■ **Problem description**
From the first line to the last, set down the data exactly as given.

■ **Input for this task**

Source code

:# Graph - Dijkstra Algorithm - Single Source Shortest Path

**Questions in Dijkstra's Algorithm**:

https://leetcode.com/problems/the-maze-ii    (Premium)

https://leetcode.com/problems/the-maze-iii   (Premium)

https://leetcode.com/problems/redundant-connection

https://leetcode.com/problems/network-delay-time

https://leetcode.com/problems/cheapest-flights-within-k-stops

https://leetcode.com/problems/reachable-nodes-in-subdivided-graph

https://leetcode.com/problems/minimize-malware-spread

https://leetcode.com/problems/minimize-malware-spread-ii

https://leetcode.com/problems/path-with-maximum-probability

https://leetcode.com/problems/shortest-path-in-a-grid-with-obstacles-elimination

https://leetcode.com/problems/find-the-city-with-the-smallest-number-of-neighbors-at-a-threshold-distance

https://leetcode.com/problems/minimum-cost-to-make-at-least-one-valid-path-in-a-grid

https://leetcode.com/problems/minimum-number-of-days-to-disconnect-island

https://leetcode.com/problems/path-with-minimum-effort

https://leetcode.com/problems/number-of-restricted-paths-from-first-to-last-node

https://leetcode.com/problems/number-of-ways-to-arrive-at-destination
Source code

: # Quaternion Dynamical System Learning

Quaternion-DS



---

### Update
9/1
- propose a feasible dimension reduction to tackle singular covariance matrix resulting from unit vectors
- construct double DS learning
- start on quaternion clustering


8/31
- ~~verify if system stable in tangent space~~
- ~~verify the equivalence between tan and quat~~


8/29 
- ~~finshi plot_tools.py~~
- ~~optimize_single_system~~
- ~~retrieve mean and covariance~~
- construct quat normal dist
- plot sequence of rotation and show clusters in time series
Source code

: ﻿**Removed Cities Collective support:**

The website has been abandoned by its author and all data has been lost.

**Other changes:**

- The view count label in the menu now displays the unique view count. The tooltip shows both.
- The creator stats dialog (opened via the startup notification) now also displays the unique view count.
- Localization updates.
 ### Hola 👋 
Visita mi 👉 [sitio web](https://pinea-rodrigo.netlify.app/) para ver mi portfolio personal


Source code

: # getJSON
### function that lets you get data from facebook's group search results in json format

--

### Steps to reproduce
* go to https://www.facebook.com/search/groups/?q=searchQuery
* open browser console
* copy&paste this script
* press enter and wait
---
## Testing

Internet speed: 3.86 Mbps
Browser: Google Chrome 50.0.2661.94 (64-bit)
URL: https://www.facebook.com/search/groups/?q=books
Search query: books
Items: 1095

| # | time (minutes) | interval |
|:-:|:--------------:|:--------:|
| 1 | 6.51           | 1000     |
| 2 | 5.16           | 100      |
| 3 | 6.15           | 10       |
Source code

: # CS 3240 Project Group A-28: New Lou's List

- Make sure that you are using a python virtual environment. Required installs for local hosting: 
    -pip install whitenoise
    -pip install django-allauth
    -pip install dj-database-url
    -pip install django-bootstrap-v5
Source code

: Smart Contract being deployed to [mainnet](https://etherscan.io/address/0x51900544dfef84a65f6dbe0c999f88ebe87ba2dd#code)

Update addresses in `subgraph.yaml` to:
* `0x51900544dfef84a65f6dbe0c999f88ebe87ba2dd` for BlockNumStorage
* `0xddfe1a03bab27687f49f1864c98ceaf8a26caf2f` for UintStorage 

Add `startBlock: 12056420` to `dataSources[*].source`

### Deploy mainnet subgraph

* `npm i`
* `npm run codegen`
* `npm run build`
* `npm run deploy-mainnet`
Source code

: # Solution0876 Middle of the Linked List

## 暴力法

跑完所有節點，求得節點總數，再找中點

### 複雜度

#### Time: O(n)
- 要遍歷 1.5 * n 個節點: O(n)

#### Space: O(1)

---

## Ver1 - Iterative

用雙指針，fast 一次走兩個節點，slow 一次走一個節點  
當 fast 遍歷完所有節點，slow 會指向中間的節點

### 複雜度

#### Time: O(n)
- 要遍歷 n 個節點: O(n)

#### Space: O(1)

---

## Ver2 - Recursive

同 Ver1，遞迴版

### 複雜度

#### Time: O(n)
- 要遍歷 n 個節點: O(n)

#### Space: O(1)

■ **Exercise result**
Source code

:# Graph - Dijkstra Algorithm - Single Source Shortest Path

**Questions in Dijkstra's Algorithm**:

https://leetcode.com/problems/the-maze-ii    (Premium)

https://leetcode.com/problems/the-maze-iii   (Premium)

https://leetcode.com/problems/redundant-connection

https://leetcode.com/problems/network-delay-time

https://leetcode.com/problems/cheapest-flights-within-k-stops

https://leetcode.com/problems/reachable-nodes-in-subdivided-graph

https://leetcode.com/problems/minimize-malware-spread

https://leetcode.com/problems/minimize-malware-spread-ii

https://leetcode.com/problems/path-with-maximum-probability

https://leetcode.com/problems/shortest-path-in-a-grid-with-obstacles-elimination

https://leetcode.com/problems/find-the-city-with-the-smallest-number-of-neighbors-at-a-threshold-distance

https://leetcode.com/problems/minimum-cost-to-make-at-least-one-valid-path-in-a-grid

https://leetcode.com/problems/minimum-number-of-days-to-disconnect-island

https://leetcode.com/problems/path-with-minimum-effort

https://leetcode.com/problems/number-of-restricted-paths-from-first-to-last-node

https://leetcode.com/problems/number-of-ways-to-arrive-at-destination
Source code

: # Quaternion Dynamical System Learning

Quaternion-DS



---

### Update
9/1
- propose a feasible dimension reduction to tackle singular covariance matrix resulting from unit vectors
- construct double DS learning
- start on quaternion clustering


8/31
- ~~verify if system stable in tangent space~~
- ~~verify the equivalence between tan and quat~~


8/29 
- ~~finshi plot_tools.py~~
- ~~optimize_single_system~~
- ~~retrieve mean and covariance~~
- construct quat normal dist
- plot sequence of rotation and show clusters in time series
Source code

: ﻿**Removed Cities Collective support:**

The website has been abandoned by its author and all data has been lost.

**Other changes:**

- The view count label in the menu now displays the unique view count. The tooltip shows both.
- The creator stats dialog (opened via the startup notification) now also displays the unique view count.
- Localization updates.
 ### Hola 👋 
Visita mi 👉 [sitio web](https://pinea-rodrigo.netlify.app/) para ver mi portfolio personal


Source code

: # getJSON
### function that lets you get data from facebook's group search results in json format

--

### Steps to reproduce
* go to https://www.facebook.com/search/groups/?q=searchQuery
* open browser console
* copy&paste this script
* press enter and wait
---
## Testing

Internet speed: 3.86 Mbps
Browser: Google Chrome 50.0.2661.94 (64-bit)
URL: https://www.facebook.com/search/groups/?q=books
Search query: books
Items: 1095

| # | time (minutes) | interval |
|:-:|:--------------:|:--------:|
| 1 | 6.51           | 1000     |
| 2 | 5.16           | 100      |
| 3 | 6.15           | 10       |
Source code

: # CS 3240 Project Group A-28: New Lou's List

- Make sure that you are using a python virtual environment. Required installs for local hosting: 
    -pip install whitenoise
    -pip install django-allauth
    -pip install dj-database-url
    -pip install django-bootstrap-v5
Source code

: Smart Contract being deployed to [mainnet](https://etherscan.io/address/0x51900544dfef84a65f6dbe0c999f88ebe87ba2dd#code)

Update addresses in `subgraph.yaml` to:
* `0x51900544dfef84a65f6dbe0c999f88ebe87ba2dd` for BlockNumStorage
* `0xddfe1a03bab27687f49f1864c98ceaf8a26caf2f` for UintStorage 

Add `startBlock: 12056420` to `dataSources[*].source`

### Deploy mainnet subgraph

* `npm i`
* `npm run codegen`
* `npm run build`
* `npm run deploy-mainnet`
Source code

: # Solution0876 Middle of the Linked List

## 暴力法

跑完所有節點，求得節點總數，再找中點

### 複雜度

#### Time: O(n)
- 要遍歷 1.5 * n 個節點: O(n)

#### Space: O(1)

---

## Ver1 - Iterative

用雙指針，fast 一次走兩個節點，slow 一次走一個節點  
當 fast 遍歷完所有節點，slow 會指向中間的節點

### 複雜度

#### Time: O(n)
- 要遍歷 n 個節點: O(n)

#### Space: O(1)

---

## Ver2 - Recursive

同 Ver1，遞迴版

### 複雜度

#### Time: O(n)
- 要遍歷 n 個節點: O(n)

#### Space: O(1)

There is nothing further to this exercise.